As someone wise once said, it is the *&^%$ little things that kill you. With airplanes… it isn’t so much the big bills you get. It is the thousand here and there you didn’t see coming and have a hard time measuring.
Entire ecosystems thrive off you and your plane.
A child will go to a better school because you paid a tad more for Jet-A than you should have. You are the unknowing philanthropist.
Yes, it is the little things that make us crabby when we force them out of the closet. The endless list of little things, that all seem reasonable in isolation, until they are added up, placed under the sober vision of your accountant, and you say, “WTF Mr. Accountant? Didn’t we agree that we’d put me back in rehab if I agreed to more airplane stuff?”
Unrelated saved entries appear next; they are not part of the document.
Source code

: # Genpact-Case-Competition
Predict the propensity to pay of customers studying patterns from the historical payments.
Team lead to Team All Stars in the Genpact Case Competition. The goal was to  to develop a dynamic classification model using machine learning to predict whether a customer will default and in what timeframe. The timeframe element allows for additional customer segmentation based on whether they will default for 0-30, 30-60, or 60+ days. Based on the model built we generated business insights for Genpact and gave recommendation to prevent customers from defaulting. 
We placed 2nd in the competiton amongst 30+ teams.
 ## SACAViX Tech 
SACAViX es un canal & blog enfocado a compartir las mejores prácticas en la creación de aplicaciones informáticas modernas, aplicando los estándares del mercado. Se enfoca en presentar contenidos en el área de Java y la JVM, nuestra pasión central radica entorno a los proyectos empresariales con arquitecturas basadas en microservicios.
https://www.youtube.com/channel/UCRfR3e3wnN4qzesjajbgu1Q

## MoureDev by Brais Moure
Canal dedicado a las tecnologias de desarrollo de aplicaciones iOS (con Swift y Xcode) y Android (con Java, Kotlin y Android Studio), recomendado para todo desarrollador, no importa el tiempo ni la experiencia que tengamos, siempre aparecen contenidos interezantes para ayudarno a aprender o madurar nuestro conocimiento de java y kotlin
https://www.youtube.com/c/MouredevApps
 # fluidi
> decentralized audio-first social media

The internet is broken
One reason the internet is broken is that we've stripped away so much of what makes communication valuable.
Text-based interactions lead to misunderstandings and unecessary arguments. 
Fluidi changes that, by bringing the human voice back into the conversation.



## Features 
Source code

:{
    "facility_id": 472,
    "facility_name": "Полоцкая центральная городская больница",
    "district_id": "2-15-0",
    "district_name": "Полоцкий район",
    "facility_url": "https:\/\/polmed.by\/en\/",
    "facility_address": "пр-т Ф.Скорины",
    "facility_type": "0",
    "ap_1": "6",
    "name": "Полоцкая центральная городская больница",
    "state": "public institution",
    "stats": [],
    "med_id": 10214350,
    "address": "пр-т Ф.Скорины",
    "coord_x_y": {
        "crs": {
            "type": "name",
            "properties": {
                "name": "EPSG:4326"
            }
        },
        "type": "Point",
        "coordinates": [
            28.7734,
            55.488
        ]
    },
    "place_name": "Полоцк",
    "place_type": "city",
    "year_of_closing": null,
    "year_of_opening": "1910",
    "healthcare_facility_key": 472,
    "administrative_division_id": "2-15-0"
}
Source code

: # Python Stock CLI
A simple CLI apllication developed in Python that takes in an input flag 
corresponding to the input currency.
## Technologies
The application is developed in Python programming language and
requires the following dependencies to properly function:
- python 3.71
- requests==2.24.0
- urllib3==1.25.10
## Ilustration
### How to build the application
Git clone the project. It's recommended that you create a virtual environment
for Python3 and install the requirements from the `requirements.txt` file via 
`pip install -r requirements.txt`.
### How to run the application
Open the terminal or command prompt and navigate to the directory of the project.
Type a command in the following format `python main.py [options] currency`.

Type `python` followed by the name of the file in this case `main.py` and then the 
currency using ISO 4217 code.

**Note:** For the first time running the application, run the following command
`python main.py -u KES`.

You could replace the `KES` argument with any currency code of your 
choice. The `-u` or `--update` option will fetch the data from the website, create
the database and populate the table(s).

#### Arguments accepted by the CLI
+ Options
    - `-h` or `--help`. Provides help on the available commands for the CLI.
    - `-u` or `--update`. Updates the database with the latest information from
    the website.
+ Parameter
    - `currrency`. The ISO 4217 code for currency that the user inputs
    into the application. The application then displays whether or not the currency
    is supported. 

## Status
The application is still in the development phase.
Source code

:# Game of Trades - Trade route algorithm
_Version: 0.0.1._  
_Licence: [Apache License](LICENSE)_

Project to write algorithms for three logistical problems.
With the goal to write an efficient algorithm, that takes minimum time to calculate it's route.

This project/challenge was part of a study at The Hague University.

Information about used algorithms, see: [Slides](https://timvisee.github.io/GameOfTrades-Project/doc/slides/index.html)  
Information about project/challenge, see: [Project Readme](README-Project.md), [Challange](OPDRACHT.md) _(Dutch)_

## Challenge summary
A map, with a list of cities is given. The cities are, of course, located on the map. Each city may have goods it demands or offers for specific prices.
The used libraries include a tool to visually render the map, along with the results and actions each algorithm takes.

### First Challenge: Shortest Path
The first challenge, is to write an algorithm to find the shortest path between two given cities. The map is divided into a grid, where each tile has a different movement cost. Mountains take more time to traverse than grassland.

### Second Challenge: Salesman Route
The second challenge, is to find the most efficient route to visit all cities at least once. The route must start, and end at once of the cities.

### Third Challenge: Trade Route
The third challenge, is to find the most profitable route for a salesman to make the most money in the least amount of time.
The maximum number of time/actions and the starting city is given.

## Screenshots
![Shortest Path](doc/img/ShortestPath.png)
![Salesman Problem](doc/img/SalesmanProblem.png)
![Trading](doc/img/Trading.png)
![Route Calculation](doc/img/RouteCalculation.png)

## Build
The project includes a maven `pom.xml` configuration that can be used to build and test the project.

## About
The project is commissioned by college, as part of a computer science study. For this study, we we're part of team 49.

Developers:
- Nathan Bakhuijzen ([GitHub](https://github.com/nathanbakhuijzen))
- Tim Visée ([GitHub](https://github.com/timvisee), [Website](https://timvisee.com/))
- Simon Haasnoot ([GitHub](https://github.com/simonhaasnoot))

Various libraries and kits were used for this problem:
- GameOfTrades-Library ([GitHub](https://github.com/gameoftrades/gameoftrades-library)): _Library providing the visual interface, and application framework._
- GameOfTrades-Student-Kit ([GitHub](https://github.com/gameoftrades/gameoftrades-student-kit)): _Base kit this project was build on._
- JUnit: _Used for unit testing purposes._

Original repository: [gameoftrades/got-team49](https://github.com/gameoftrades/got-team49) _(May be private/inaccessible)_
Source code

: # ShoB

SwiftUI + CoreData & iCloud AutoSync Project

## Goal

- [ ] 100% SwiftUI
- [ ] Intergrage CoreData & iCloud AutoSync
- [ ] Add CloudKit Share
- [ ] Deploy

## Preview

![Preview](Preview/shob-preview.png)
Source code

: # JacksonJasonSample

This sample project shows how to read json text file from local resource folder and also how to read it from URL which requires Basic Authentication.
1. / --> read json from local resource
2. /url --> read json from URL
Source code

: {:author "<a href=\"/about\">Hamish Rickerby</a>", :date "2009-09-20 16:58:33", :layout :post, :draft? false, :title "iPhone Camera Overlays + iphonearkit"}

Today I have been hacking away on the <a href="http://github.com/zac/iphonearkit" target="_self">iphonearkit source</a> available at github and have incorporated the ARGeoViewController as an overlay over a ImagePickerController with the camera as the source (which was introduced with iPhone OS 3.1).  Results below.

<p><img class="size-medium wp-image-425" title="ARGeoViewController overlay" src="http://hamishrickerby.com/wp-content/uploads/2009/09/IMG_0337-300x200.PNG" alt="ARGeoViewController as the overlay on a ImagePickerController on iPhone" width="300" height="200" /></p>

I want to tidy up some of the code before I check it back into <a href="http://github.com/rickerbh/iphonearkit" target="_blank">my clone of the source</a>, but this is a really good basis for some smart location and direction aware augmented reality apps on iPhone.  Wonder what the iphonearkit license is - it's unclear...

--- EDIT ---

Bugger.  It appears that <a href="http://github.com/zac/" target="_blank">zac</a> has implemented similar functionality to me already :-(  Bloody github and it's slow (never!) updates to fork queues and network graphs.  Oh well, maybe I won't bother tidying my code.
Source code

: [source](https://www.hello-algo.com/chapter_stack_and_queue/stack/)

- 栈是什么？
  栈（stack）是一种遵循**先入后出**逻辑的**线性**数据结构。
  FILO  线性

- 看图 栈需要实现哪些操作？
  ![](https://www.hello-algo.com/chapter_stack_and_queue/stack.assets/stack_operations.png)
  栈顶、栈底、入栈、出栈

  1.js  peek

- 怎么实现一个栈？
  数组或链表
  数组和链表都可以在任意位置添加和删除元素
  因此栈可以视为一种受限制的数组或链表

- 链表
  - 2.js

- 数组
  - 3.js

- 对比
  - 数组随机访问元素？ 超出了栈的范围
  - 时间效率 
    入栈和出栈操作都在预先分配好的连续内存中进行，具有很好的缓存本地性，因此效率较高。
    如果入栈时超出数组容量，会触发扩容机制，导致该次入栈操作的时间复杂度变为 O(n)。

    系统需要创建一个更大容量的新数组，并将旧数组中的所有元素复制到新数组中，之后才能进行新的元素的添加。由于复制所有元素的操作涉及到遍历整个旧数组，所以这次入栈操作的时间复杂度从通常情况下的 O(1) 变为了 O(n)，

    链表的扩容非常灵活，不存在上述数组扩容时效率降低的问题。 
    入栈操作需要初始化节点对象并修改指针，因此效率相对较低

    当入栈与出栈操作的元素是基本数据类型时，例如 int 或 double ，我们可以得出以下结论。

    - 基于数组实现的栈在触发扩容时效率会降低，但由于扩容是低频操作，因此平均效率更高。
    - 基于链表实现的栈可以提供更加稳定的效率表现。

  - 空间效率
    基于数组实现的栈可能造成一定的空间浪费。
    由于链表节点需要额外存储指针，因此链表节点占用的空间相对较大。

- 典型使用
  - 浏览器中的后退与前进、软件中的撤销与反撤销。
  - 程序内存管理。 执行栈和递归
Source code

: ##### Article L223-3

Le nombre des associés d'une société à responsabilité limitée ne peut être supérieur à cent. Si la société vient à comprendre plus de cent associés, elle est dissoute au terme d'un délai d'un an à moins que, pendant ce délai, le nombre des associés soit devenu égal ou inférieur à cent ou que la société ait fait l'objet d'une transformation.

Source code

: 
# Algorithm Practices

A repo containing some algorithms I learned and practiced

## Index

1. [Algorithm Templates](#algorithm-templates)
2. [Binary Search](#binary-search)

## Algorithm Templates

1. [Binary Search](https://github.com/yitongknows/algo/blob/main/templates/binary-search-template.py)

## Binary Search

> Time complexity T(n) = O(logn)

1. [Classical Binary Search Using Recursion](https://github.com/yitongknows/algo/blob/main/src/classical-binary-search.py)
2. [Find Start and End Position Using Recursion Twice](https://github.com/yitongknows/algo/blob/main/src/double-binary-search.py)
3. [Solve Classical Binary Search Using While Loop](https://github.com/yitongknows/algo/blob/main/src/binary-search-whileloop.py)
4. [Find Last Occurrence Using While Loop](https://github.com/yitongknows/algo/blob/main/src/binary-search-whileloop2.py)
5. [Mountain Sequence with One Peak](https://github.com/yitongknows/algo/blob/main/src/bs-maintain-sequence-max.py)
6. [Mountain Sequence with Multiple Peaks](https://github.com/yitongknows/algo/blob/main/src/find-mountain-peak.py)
The seminal moment tends to be overhaul or hot section time. The hot section is not where the attractive ladies are kept. It is where hot gases do their thing and expand and drive your turbine faster out the back part than it sucks in via the front part.
The hot section is an inspection interval whereby little expensive things are evaluated for continued use before being all put back together. If your pilots behave, this is a well planned, expected and relatively painless time. If they’ve been bad, or improperly trained, well… the hot section has quite a bite.
Like most machines, aircraft engines need not only some love, but some basic understanding. If you find it in your heart, be sure your crews go the extra mile and do a class on just the engine. Yes, you can school them on your TFE731, PT6, whatever – there are specific programs (for pilots) that keep them fresh on the cause and effect about what their hands do in the cockpit.
Remember, they’re rarely as smart as they look. They’re pilots, not engineers.